_Required action:_
Gather all lines in the entries that include the word "module".

Collected data
=== Begin Enclosure ===

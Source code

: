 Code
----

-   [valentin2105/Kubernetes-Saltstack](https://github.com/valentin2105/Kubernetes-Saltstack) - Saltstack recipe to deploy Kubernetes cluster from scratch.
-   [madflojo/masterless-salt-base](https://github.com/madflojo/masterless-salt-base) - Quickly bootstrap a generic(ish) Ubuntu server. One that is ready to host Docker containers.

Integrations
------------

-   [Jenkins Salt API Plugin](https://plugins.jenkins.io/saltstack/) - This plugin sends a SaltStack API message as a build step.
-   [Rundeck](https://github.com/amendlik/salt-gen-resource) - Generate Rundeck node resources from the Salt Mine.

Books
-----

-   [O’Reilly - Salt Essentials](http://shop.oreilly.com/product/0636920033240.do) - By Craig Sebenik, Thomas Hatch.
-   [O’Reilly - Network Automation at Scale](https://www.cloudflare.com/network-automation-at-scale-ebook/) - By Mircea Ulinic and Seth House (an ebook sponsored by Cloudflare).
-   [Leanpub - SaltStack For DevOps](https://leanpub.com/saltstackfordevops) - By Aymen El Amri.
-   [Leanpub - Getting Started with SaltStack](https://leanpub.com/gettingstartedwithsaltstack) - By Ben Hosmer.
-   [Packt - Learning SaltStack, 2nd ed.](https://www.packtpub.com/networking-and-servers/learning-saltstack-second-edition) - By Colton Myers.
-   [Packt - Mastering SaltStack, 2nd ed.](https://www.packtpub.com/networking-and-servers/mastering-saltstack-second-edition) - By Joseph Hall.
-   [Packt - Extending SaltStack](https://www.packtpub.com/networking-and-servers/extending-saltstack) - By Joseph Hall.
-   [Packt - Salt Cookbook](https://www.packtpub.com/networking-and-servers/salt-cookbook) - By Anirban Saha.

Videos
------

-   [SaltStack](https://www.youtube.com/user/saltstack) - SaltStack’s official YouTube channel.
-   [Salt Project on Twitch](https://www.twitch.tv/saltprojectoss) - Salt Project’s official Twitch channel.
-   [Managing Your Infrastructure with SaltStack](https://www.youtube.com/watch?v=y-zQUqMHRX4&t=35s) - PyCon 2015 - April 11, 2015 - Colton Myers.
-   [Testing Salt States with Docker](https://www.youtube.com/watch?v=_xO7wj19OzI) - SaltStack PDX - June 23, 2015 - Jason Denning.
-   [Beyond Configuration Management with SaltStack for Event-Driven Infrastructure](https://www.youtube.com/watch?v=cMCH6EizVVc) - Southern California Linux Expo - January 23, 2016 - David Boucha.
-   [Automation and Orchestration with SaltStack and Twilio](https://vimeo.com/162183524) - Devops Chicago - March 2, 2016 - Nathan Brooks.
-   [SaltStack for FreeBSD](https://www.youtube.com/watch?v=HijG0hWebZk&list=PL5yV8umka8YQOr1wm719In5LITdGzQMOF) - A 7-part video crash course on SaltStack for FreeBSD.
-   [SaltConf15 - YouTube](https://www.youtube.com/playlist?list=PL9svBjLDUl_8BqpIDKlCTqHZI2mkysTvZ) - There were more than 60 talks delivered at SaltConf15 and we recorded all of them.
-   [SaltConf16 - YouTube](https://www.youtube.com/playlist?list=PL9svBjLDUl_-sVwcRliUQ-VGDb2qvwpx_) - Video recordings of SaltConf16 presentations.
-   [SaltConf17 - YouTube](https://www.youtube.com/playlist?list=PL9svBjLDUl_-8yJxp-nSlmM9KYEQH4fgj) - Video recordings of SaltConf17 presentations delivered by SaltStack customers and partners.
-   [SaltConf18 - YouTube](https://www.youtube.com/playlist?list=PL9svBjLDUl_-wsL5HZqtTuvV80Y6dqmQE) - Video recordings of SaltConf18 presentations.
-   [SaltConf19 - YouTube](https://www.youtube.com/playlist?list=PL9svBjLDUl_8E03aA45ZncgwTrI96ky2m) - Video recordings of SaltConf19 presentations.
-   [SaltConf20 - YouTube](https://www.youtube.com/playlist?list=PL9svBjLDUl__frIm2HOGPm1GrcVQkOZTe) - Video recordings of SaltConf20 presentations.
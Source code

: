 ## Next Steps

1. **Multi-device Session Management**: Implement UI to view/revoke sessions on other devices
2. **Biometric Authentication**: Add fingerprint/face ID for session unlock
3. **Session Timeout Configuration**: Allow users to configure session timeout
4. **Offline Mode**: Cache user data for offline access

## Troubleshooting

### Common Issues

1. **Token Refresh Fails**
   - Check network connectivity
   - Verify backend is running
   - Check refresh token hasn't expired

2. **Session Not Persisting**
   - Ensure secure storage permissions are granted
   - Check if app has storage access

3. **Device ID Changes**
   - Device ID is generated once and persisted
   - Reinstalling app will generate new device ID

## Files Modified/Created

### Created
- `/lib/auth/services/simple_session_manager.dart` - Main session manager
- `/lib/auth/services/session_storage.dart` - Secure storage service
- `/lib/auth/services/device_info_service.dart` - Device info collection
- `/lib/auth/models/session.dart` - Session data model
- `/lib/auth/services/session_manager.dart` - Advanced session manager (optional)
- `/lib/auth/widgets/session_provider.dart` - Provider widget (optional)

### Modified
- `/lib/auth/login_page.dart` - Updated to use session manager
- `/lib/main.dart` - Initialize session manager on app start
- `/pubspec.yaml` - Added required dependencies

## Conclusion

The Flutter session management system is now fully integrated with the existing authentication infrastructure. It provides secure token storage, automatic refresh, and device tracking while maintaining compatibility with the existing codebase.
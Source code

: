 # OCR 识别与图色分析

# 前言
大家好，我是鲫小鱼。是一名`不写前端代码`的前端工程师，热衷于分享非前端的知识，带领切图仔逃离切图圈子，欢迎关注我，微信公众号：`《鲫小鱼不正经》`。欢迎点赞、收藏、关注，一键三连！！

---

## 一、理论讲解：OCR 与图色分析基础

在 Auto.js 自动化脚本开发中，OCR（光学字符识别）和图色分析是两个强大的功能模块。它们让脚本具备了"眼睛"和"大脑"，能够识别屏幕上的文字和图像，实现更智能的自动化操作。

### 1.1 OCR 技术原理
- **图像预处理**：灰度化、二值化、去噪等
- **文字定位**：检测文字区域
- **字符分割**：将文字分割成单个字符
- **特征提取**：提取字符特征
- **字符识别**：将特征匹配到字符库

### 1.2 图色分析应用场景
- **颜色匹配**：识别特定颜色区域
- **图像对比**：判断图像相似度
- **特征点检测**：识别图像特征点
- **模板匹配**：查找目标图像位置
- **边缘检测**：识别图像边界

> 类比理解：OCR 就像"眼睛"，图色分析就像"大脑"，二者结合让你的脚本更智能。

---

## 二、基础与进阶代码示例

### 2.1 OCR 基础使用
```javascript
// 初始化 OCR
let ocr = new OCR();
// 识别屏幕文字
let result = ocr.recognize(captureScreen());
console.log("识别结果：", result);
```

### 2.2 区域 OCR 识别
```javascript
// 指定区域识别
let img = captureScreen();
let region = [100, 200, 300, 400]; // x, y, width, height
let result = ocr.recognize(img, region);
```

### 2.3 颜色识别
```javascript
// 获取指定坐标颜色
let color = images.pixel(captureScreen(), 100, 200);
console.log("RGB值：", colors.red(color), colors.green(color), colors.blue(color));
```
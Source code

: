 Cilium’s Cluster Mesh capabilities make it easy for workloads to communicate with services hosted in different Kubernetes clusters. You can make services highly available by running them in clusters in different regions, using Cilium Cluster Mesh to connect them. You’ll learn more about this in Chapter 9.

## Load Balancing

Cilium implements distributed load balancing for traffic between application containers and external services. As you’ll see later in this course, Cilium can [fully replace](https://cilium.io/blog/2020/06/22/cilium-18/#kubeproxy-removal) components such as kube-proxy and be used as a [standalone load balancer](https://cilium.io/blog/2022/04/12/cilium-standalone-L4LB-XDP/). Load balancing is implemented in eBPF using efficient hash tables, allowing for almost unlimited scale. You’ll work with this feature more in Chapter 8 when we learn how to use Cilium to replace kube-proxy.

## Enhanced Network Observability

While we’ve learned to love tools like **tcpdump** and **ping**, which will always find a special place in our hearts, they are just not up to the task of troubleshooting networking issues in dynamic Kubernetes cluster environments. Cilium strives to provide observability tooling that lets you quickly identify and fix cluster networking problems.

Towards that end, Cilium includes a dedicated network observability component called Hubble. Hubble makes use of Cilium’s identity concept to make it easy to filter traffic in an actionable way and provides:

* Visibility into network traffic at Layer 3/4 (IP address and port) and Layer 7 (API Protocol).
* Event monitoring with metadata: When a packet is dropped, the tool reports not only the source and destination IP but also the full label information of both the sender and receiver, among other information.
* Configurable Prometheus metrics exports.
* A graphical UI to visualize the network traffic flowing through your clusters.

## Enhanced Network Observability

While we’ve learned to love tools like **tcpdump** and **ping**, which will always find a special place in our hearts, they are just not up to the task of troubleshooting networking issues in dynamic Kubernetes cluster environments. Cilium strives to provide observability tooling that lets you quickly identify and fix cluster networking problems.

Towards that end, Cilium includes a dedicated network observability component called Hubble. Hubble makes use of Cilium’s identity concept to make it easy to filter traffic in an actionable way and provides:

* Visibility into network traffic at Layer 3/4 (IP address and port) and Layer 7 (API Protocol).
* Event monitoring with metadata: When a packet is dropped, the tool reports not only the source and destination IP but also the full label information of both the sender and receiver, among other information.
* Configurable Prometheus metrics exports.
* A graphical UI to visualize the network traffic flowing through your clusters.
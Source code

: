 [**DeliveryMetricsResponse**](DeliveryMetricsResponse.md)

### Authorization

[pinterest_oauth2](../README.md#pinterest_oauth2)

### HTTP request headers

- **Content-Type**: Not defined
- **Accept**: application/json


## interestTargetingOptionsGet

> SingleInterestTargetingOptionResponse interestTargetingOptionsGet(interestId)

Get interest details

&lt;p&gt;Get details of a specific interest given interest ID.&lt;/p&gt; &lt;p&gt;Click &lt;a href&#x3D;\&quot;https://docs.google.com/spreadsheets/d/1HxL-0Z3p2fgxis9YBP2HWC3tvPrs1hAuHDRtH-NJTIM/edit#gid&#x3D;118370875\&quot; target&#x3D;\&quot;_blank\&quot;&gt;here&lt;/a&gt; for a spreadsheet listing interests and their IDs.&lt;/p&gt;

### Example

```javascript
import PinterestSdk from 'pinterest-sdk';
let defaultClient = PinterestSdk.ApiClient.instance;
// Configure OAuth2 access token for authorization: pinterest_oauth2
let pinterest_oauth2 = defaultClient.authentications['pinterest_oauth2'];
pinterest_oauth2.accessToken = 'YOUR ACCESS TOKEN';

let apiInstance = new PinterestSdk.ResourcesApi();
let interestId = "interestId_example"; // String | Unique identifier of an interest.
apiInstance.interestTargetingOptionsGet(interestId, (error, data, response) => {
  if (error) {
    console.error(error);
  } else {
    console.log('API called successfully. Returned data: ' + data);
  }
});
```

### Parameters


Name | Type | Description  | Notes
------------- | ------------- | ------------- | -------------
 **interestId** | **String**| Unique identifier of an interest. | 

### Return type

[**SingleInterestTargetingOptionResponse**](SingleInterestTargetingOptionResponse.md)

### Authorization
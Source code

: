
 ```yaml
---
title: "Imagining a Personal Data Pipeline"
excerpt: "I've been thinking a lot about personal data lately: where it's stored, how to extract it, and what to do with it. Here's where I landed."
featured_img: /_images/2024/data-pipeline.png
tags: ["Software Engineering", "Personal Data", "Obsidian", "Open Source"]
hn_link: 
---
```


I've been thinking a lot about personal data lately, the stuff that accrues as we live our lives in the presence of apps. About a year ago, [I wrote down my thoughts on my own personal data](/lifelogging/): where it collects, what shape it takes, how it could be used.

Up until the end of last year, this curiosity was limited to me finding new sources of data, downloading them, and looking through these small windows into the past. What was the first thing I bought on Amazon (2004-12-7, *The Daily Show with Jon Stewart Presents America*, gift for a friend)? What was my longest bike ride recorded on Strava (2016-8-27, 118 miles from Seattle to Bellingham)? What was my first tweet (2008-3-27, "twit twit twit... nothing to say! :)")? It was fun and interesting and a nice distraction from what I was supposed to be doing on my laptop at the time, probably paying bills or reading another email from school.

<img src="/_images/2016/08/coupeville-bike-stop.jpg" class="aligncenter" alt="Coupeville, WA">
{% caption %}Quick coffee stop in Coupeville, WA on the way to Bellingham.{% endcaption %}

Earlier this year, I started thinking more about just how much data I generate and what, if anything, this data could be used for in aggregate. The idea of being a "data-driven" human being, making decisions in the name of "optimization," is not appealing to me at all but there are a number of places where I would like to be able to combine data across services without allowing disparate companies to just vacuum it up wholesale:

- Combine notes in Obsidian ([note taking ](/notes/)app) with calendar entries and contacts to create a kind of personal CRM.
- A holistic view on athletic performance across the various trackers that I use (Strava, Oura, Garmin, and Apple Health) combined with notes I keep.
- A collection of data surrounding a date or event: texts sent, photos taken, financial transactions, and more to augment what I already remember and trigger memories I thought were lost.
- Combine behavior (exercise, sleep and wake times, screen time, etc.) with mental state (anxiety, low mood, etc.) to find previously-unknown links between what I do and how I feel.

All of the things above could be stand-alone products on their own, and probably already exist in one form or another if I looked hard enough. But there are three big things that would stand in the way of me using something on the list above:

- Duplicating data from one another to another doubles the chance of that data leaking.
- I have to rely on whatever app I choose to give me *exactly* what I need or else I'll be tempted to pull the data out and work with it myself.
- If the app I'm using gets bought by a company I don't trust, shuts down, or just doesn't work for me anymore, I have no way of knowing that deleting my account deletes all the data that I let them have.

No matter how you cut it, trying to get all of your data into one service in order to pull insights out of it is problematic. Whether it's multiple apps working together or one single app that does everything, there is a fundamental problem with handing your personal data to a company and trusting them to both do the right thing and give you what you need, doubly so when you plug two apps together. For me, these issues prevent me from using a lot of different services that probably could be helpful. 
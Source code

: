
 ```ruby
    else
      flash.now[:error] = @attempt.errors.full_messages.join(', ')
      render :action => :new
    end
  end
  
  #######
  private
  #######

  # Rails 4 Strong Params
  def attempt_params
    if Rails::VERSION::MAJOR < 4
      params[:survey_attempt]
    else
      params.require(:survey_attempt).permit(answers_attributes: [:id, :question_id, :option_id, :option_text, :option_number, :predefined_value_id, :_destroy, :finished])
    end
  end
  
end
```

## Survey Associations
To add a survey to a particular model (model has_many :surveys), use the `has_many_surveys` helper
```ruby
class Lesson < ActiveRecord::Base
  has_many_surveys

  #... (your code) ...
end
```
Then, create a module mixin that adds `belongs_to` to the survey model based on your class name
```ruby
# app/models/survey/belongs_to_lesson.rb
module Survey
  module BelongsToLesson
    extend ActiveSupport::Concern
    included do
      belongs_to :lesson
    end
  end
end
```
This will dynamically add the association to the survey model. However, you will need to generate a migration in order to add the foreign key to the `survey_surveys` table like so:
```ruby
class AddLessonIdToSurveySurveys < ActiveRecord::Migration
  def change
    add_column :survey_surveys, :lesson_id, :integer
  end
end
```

=== End Enclosure ===

_Completed task:_
Then, create a module mixin that adds `belongs_to` to the survey model based on your class name
module Survey
  module BelongsToLesson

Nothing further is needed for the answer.